The mayor stated that judges of problem-solving courts meet monthly with assigned offenders and monitor their individual progress. Under the city’s proposal, homeless offenders are given a year of probation, and after meeting the requirements enforced by the courts, they could have their charges dropped.

The city of Aurora uses the Housing Employment Assistance Recovery Team (HEART) program for homeless individuals charged with trespassing, refusal to leave, or non-domestic violence low-level non-violent municipal ordinance offenses.

The HEART Program works with the problem-solving courts. It is a non-traditional way of using treatment plans and multidisciplinary teams from judicial and treatment communities. As of May 2023, Colorado has 66 operating problem-solving courts.

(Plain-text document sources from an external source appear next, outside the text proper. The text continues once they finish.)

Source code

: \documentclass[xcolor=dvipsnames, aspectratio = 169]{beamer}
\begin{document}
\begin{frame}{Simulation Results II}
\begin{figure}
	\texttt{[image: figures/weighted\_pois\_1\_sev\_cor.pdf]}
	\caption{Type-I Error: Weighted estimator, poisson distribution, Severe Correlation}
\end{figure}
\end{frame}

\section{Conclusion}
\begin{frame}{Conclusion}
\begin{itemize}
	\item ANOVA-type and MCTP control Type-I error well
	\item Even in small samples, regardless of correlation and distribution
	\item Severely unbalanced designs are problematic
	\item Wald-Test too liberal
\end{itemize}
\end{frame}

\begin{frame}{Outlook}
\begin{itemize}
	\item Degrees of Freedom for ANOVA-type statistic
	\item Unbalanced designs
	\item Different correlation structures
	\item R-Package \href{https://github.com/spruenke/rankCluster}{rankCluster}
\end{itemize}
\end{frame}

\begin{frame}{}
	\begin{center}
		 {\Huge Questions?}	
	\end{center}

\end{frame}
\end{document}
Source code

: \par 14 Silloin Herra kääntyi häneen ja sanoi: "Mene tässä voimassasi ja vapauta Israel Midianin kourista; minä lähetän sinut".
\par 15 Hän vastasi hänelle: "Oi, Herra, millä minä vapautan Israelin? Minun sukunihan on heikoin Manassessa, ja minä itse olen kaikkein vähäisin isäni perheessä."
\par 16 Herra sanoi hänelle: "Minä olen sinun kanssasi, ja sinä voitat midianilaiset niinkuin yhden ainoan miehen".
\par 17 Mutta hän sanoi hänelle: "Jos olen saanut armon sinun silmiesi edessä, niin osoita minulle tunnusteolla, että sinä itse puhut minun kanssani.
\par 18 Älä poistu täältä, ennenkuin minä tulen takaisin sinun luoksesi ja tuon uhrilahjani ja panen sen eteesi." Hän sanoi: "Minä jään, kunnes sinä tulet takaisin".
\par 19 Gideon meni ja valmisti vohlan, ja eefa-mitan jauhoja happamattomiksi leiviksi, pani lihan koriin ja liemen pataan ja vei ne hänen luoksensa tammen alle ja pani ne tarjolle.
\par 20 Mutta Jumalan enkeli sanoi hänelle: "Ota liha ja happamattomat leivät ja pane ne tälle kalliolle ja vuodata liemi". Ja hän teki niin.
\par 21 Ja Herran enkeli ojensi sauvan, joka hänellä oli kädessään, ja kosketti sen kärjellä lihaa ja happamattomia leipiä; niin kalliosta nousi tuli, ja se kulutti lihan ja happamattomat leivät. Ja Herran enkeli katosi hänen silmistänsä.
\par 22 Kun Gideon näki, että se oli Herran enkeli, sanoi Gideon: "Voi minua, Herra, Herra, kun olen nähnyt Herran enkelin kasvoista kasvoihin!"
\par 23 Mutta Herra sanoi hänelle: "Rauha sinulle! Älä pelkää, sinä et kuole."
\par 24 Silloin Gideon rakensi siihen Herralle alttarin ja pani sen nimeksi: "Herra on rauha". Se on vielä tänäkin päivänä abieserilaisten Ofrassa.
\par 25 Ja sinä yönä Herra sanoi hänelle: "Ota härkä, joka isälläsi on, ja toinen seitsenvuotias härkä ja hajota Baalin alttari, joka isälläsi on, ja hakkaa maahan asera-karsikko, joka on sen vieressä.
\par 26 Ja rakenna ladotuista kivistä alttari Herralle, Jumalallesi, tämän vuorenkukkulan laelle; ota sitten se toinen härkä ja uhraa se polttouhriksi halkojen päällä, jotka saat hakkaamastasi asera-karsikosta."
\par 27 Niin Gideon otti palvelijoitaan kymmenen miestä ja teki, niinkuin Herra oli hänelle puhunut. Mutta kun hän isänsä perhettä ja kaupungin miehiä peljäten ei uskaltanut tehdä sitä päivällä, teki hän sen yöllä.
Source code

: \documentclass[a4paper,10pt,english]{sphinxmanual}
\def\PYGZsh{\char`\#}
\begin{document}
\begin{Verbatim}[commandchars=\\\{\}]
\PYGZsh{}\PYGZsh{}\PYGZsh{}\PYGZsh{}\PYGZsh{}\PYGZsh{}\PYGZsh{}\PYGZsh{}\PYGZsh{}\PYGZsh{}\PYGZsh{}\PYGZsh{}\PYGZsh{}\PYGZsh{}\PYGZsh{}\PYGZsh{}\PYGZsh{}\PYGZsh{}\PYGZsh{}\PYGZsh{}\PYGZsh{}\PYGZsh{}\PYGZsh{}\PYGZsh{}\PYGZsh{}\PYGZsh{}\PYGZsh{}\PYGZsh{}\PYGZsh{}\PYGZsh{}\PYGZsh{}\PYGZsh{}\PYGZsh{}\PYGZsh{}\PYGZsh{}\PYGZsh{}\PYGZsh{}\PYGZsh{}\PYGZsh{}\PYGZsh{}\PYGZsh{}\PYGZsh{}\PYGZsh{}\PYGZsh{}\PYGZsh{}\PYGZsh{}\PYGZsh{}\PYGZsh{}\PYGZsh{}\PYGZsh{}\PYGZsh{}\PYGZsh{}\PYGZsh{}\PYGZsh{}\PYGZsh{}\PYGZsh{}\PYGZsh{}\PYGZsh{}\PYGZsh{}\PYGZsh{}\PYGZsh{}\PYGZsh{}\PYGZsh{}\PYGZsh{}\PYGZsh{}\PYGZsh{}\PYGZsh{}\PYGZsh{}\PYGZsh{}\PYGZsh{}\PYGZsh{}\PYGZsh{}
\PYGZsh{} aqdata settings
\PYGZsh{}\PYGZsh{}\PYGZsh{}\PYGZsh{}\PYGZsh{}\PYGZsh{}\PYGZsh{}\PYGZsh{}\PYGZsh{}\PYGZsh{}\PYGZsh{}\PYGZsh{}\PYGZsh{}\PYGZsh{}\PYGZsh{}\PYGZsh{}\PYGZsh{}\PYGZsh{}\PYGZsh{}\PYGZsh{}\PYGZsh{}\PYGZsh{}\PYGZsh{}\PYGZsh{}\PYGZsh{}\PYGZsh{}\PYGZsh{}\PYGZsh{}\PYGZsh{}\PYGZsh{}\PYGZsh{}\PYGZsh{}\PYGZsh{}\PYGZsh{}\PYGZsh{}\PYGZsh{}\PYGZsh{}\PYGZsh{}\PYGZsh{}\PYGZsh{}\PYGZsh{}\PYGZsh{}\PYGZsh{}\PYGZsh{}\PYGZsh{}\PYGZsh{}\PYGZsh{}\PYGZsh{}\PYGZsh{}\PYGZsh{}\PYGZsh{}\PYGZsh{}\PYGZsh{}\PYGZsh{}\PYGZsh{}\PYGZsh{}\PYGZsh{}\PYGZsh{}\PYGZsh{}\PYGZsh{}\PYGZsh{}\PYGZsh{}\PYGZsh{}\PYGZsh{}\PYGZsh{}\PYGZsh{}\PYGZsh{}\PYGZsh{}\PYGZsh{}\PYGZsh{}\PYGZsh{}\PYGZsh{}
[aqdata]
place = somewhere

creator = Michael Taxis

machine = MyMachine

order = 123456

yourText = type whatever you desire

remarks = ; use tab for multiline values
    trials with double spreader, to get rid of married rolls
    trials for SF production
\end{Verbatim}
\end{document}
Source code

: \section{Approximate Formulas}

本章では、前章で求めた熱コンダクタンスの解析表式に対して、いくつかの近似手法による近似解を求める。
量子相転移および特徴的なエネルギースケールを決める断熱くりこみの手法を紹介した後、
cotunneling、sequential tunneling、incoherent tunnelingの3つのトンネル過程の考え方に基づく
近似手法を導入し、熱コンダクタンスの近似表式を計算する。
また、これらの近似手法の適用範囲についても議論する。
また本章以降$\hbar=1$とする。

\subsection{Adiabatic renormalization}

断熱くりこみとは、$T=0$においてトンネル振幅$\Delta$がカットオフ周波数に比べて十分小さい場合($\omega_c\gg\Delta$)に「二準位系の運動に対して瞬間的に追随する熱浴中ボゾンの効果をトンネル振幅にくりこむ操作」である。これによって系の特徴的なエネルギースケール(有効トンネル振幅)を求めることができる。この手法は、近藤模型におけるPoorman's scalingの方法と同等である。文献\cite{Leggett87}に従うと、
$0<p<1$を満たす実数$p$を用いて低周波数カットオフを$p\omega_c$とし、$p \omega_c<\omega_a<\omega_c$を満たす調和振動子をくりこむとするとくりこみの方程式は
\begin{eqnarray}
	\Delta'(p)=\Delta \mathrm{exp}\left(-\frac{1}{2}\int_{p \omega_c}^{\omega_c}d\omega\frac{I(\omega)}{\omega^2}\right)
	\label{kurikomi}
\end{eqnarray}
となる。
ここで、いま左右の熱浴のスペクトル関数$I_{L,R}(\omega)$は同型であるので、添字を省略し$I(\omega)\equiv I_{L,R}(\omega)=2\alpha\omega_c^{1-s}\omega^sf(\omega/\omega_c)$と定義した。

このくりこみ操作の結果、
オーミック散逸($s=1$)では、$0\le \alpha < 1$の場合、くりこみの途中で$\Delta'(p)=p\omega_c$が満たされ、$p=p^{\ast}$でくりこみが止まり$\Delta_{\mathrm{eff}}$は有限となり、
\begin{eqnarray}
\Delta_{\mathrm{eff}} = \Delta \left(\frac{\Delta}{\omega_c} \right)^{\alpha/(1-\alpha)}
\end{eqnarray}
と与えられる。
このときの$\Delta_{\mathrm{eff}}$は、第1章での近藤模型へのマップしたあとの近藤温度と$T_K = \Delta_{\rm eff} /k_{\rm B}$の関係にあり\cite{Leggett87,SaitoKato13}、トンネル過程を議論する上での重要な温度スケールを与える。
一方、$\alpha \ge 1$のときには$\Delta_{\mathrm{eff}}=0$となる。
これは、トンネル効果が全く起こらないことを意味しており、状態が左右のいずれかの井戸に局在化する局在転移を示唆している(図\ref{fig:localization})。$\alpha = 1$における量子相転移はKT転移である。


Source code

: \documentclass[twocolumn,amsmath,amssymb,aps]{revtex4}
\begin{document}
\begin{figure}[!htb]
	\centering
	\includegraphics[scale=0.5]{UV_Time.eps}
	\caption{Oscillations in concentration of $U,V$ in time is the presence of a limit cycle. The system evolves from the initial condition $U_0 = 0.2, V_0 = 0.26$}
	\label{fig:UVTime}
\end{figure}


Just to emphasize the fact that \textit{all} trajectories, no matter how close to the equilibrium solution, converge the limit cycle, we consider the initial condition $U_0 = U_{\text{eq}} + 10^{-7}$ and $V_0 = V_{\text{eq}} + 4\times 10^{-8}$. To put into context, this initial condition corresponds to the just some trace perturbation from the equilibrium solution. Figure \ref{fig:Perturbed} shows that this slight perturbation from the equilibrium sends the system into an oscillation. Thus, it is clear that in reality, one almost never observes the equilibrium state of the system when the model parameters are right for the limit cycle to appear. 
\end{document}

Programs of Problem-solving courts include adult drug courts, juvenile drug courts, DUI courts, adult and juvenile mental health courts, family and dependency/ neglect courts, and veterans’ treatment courts, according to Colorado’s website.

The mayor stated, “Problem-solving courts address the underlying problems that contribute to criminal behavior. In the case of our proposed court to handle low level offences committed by homeless individuals, as part of their agreed upon probation, they would be mandated to participate in programs, like addiction recovery and mental health counseling, given that the two are often the underlined problems experienced by our unsheltered homeless. The goal is to help them and not to punish them.”

Mayor Coffman also said that the new court is a companion proposal to another and that if passed, it will be more aggressive in enforcing the camping ban.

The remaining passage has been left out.